Lebih jauh lagi, bayangkan jika kita menerapkan logika ini pada semua aspek kehidupan. Jika ada kemacetan di jalan, mungkin itu karena ada orang yang menyanyi terlalu keras di mobilnya. Jika panen gagal, mungkin karena ada festival musik di desa sebelah. Ah, betapa mistisnya hidup kita!
ADVERTISEMENT
Tan Malaka, jika melihat fenomena ini, mungkin akan menggelengkan kepala dan tersenyum sinis. Bagaimana bisa prediksi BMKG yang ilmiah terbantahkan oleh masyarakat. Oleh karenanya Tan Malaka berpendapat bahwa masyarakat harus membangun logika rasional dan kritis untuk mencapai kemajuan. Namun, nampaknya logika mistika punya pesonanya sendiri yang sulit dilepaskan. Namun, mari kita kembali pada kenyataan.

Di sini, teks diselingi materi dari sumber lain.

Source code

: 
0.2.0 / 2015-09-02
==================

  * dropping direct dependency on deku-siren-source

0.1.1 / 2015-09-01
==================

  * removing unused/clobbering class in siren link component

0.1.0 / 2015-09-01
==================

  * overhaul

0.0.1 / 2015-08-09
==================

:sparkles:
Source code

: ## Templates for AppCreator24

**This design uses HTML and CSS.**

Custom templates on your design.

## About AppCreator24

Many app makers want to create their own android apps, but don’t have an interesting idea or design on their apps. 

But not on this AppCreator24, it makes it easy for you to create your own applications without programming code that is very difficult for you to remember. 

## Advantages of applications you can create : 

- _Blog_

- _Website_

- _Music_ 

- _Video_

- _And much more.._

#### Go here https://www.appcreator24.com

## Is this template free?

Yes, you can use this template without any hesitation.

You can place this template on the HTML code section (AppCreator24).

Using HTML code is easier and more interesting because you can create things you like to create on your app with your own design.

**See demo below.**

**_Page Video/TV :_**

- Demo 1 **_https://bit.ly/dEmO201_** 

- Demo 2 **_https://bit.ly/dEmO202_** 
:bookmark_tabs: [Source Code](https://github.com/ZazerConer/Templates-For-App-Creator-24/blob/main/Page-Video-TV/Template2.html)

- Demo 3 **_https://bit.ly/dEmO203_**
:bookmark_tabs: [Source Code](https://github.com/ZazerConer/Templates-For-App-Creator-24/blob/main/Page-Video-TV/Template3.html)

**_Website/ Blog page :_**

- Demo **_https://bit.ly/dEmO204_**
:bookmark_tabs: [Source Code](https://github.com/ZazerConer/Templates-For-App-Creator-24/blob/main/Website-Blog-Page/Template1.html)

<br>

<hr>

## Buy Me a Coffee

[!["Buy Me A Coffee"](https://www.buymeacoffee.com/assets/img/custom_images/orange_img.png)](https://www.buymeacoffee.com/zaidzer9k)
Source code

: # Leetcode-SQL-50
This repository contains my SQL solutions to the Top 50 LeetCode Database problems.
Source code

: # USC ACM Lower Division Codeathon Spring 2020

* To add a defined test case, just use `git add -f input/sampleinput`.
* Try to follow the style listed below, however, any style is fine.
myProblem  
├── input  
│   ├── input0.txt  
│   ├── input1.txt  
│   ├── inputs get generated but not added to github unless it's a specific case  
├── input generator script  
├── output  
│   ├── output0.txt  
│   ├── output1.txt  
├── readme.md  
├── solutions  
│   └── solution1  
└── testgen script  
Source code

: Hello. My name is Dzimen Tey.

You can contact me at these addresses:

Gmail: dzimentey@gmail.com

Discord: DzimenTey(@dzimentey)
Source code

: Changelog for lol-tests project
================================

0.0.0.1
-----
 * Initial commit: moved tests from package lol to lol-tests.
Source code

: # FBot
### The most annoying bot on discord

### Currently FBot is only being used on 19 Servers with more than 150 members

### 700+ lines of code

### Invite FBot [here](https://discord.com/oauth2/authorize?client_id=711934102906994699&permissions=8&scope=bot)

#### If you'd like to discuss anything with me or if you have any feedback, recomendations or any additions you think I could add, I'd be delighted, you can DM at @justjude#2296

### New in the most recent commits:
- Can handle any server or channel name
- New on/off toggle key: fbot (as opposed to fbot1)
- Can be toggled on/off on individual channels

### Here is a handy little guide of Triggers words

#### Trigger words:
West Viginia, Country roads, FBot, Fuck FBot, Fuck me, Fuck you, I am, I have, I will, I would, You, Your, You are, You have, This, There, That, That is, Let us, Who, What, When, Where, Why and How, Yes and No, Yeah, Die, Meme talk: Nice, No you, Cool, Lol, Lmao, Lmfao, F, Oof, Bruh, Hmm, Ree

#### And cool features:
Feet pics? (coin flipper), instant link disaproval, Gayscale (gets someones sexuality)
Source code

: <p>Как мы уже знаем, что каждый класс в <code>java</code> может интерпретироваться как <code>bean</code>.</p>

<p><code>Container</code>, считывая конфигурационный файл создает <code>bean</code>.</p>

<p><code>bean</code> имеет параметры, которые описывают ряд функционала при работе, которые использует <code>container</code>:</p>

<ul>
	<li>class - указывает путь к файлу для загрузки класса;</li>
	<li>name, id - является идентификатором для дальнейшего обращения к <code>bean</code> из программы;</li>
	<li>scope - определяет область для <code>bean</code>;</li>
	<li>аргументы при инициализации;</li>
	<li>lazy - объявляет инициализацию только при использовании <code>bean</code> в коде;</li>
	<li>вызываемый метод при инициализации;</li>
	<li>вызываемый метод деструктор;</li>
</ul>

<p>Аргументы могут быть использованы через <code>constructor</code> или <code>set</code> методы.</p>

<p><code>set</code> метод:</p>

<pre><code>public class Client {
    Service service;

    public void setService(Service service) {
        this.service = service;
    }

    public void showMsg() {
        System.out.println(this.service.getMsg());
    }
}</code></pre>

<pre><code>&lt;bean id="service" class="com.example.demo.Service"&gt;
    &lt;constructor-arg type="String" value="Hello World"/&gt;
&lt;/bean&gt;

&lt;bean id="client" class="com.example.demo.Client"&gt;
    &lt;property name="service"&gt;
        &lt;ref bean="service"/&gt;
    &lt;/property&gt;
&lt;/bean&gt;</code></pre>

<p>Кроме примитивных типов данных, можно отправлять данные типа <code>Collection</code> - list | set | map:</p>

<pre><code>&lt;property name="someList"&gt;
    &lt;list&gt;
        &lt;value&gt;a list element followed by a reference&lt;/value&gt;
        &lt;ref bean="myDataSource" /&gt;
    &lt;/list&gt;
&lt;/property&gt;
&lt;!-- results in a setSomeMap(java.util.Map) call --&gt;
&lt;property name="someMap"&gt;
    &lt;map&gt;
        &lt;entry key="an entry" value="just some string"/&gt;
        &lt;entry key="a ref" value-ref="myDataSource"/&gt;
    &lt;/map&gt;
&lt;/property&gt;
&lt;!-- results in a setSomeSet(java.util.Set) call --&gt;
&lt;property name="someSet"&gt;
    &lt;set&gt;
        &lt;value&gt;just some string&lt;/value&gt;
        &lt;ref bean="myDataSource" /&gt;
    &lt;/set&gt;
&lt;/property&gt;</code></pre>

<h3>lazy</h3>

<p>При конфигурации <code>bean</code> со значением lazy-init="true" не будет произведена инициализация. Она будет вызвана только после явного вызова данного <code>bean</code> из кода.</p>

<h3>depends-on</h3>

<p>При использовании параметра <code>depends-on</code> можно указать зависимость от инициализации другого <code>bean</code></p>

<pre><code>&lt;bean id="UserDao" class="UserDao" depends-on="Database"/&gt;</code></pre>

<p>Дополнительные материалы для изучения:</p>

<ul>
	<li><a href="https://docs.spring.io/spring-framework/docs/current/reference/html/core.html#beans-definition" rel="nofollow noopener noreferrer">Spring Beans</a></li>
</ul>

Tan Malaka mengajarkan kita untuk tidak terjebak dalam mistika tanpa logika. Bencana alam terjadi karena faktor alam, bukan karena konser atau hiburan. Kita harus mampu membedakan antara hiburan dan kejadian alamiah. Jika kita terus menerus mencari kambing hitam atas segala musibah, kita tidak akan pernah maju. Serambi Mekkah mungkin akan menjadi tempat suburnya syari’at dan semoga saja syari’at yang dilaksanakan tidak akan relevan dengan kemunduran.